When a venerable series makes the transition to handheld, a number of things can happen. Sometimes the results are excellent, paring down game concepts to their essential core, stripping away the layers of gloss and varnish to reveal the beautiful grain of the fun-wood beneath. Sometimes the result is less auspicious, with shoehorned gimmicks and unnecessarily hamstrung gameplay.
Either way, for some fans, seeing a handheld version of a much beloved series crop up on a release list is tantamount to sacrilege - a bastardised 'kids version' which will only serve to defile the altar of their particular icon. Initial impressions of Might & Magic DS will certainly evoke this sort of resentment in some, but a little time with the chibi-cised Elves and Daemons of Clash of Heroes is likely to soften all but the least charitable of hearts.
But the shift in artistic direction isn't the seachange here, nor what's most likely to raise the odd hardcore eyebrow - Clash of Heroes forgoes the usual strategic, chess-like battle system in favour of a puzzle RPG mechanic. Sure, you'll still be traipsing around woods, mountains and plains of the netherworld, gathering troops and taking on enemies to progress, but the rank and file of your army has been replaced by, well, rows and columns.
Battles take place on a grid, with the top screen occupied by enemy soldiers and the touch-screen by your own. There are three basic categories of troops: regular, elite and champion. Regular troops take up one square of the combat grid, whilst elites occupy two in a column and champions a square four. When each battle begins, troops are randomly dropped into the grid and a number of action points are allocated to each player. Units at the near end of a stack can be picked up and dropped into a new column, or specific units can be removed, letting those above them 'fall' towards the centre line, each action costing a point each.
Stack three regulars in a column and they'll start a countdown timer for their attack. Elites need two regulars behind them, champions four - their attacks take much longer to count down, but are far more powerful as a result. Once the attack is completed - usually a projectile or a charge up the screen by the troops themselves - the attacker tends to disappear from the field, returning to a pool of reinforcements activated by a shoulder button, also costing an action point.
When units attack they will first attack any units directly above them, with any remaining attack power being channelled into the opposing general's 'zone', doing direct damage to their HP when they reach the top of the screen. Deplete your opponent's HP and it's time for the victory dance.
When troops are arranged in rows of three or more, as opposed to columns, they'll meld into a wall, shuffling up to the frontline screen divider. Each faction's wall has a different ability, with the Sylvan's hedges recuperating a hit-point each turn and others being tougher or a little bit shiny. These walls will absorb damage and protect your troops from attack, but take up a space in the grid where you could be stacking troops.
Activate two or more units of the same colour to attack in the same turn, so that their timers countdown together, and their attacks will be linked, improving their attack power. Units can also be "fused" by stacking active columns, coagulating them into one and further increasing their offensive value.
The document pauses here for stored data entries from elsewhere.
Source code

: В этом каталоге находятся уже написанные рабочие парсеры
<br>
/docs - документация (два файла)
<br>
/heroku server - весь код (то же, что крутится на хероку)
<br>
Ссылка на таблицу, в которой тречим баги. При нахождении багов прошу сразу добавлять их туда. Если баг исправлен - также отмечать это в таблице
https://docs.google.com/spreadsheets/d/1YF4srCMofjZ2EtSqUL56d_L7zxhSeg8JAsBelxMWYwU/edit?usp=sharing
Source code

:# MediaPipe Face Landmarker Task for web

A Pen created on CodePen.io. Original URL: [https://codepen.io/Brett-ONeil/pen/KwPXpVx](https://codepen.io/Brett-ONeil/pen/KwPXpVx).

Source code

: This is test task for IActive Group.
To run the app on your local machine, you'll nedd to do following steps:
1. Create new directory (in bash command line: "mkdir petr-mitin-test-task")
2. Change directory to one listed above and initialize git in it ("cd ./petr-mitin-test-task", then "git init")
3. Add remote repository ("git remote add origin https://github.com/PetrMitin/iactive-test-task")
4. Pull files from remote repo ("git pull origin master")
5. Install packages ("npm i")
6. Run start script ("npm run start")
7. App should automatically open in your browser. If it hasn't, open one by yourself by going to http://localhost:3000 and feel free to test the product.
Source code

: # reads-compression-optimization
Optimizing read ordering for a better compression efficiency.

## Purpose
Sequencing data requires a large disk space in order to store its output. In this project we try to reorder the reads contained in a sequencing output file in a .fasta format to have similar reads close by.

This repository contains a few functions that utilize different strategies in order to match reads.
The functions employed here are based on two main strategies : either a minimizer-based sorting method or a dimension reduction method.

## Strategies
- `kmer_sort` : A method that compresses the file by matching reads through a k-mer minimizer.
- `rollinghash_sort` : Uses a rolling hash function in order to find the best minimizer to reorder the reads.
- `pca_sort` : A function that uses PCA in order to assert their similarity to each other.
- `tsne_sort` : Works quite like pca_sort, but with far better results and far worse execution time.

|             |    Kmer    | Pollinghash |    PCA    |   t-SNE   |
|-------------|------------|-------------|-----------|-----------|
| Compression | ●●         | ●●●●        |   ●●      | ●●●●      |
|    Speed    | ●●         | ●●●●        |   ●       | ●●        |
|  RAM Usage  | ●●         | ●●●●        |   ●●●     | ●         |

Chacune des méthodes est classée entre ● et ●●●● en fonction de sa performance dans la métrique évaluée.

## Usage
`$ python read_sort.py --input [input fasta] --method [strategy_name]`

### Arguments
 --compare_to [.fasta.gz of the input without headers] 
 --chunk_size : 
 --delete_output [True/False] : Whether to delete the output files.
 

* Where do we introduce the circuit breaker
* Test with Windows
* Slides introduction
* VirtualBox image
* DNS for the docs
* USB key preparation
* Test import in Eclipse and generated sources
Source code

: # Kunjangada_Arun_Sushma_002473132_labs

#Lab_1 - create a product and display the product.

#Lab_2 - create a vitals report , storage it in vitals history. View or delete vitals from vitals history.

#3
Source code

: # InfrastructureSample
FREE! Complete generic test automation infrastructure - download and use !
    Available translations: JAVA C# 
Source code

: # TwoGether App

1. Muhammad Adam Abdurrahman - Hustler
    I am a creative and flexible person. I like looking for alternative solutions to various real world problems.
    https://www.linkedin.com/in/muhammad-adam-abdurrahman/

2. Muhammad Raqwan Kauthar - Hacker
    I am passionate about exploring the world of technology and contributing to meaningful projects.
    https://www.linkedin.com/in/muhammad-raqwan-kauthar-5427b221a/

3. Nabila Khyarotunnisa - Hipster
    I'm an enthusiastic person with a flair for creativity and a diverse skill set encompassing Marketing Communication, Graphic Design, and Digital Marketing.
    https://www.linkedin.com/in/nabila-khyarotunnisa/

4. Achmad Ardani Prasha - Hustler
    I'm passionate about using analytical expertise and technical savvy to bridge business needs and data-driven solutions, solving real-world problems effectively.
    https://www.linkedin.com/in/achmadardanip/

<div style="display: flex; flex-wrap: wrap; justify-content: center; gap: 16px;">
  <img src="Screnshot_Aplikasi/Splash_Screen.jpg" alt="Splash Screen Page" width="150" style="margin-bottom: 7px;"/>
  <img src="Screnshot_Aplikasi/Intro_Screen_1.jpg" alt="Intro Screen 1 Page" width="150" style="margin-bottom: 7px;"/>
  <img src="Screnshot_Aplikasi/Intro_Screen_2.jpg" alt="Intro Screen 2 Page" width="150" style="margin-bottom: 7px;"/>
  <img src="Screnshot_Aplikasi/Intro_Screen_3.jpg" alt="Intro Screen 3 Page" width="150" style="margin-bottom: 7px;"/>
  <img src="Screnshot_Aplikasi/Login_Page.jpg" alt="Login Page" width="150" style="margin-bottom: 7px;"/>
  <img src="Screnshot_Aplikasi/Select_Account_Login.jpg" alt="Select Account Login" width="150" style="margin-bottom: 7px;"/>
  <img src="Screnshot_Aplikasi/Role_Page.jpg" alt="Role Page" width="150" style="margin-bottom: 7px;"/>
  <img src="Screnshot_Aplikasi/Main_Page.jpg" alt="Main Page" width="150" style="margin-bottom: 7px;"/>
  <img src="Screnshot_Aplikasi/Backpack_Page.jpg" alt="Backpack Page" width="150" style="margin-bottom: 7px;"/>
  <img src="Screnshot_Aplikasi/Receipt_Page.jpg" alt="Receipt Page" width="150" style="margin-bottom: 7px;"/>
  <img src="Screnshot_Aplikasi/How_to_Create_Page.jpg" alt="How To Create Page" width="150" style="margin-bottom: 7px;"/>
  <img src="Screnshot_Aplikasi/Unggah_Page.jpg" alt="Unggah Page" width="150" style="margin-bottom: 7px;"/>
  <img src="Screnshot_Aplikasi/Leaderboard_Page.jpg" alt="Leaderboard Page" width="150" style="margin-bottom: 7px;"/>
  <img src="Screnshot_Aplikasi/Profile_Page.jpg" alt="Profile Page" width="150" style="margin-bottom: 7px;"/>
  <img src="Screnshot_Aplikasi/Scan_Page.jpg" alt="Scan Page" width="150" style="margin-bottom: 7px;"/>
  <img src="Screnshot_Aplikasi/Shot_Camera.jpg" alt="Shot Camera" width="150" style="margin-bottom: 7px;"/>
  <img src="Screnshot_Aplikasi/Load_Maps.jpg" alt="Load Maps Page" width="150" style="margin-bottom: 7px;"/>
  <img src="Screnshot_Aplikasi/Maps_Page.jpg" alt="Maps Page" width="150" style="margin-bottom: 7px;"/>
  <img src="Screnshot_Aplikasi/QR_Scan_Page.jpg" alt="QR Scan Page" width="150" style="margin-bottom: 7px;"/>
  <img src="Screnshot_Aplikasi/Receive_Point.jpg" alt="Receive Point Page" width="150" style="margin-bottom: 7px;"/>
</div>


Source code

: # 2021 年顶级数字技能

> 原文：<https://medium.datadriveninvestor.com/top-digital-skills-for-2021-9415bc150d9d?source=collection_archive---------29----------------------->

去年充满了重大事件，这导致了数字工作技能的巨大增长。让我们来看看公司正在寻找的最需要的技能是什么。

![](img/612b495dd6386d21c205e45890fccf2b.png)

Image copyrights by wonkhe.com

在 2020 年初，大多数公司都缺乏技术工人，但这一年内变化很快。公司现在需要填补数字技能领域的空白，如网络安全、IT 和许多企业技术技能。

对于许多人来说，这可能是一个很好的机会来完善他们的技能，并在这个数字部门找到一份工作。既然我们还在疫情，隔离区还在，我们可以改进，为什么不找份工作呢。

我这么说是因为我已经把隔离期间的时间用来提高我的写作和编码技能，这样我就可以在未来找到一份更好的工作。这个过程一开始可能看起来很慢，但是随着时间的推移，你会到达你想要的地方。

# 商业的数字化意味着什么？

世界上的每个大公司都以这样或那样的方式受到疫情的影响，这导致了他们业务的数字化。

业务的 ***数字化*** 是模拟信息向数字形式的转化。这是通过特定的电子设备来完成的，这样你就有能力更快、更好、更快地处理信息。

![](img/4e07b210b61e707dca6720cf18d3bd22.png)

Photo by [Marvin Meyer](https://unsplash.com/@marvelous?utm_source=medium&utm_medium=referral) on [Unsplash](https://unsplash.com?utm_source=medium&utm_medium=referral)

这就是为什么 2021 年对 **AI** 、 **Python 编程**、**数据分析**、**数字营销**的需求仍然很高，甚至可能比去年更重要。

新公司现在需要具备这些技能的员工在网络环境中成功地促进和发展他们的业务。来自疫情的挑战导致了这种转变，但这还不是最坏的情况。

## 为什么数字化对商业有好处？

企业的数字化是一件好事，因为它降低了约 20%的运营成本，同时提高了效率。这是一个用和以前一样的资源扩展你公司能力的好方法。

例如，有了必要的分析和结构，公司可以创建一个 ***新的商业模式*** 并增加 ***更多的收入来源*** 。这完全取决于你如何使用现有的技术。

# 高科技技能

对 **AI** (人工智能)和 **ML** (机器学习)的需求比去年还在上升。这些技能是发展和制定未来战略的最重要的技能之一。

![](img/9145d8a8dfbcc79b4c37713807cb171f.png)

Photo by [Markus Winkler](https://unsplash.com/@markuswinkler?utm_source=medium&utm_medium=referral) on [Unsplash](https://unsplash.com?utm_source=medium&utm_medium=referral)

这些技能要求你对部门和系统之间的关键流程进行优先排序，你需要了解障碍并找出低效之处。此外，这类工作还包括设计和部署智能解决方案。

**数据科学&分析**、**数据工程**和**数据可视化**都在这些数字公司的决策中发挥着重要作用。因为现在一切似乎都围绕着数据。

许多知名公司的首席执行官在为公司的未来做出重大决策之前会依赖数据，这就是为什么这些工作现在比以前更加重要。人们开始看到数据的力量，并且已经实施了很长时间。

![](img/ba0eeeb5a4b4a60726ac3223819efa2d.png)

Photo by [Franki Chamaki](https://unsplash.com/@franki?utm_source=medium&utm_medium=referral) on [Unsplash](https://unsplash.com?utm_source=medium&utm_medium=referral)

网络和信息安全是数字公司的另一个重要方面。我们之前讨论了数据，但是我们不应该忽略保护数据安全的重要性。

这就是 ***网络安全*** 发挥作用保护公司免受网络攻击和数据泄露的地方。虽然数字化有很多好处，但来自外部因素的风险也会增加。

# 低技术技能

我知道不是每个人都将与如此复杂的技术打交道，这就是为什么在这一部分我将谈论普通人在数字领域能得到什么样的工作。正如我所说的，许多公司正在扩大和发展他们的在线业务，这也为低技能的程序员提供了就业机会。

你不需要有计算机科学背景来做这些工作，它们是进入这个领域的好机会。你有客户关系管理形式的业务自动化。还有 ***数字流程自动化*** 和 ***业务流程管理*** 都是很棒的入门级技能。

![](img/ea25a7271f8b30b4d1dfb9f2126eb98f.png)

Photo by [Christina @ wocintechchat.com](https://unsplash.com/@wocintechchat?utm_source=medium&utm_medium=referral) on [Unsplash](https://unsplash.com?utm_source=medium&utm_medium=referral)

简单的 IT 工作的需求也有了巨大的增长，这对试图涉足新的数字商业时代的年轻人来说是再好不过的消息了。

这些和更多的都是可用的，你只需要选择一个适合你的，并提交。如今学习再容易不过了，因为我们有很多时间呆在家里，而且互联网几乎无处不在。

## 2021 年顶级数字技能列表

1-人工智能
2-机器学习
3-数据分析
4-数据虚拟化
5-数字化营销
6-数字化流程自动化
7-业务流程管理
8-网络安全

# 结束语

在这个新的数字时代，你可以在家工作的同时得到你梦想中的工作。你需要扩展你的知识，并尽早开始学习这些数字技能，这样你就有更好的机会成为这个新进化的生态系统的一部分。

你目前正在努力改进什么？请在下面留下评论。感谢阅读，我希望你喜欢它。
So, battles are largely puzzle-based, but troop and equipment choices are still an important part of a good strategy. Deer, for example, can leap over a single row of enemy walls, bypassing their protection, whilst dragons will leave a two-square swathe of acid in their attack's path, damaging any troops occupying those spaces for the next few turns. The various pieces of equipment which you'll accrue offer fairly typical bonuses, improving specific troop types or upping your survivability.
There are occasional variations on the straight battle theme, too. There are puzzle levels, where all enemies must be defeated from a set position in a single turn, not unlike the Puzzle Quest equivalent. Bosses crop up as well, moving around the grid and forcing you to strike them directly rather than go for a shot to the end zone.
It sounds more complex and less intuitive than it actually is. In practice I found that the hardwired 'put things in lines' part of my gaming brain quickly engaged, giving the turn-based system a smooth ebb and flow - strategies can be planned with surprising depth and foresight, and enemy tactics must be countered before they are unleashed. In many ways it's actually more complex and satisfying than the traditional M&M model. A balance between attack and defence is key to victory, and protecting and using elite or champion units properly can turn a lost battle hugely in your favour.
Altogether it's quite the bold move for the series, even if a lot of the ideas have been quite heavily 'inspired', but looks like it'll translate the core values extremely well. At the end of my short campaign section I was definitely hungry for more - and there are another four factions, each with their own campaign, still to see. How much cross-pollination will occur from the main canon is uncertain, but there's really no wisdom in hating Clash of Heroes because it dares to ring the changes.
Might & Magic: Clash of Heroes is due out for DS in August.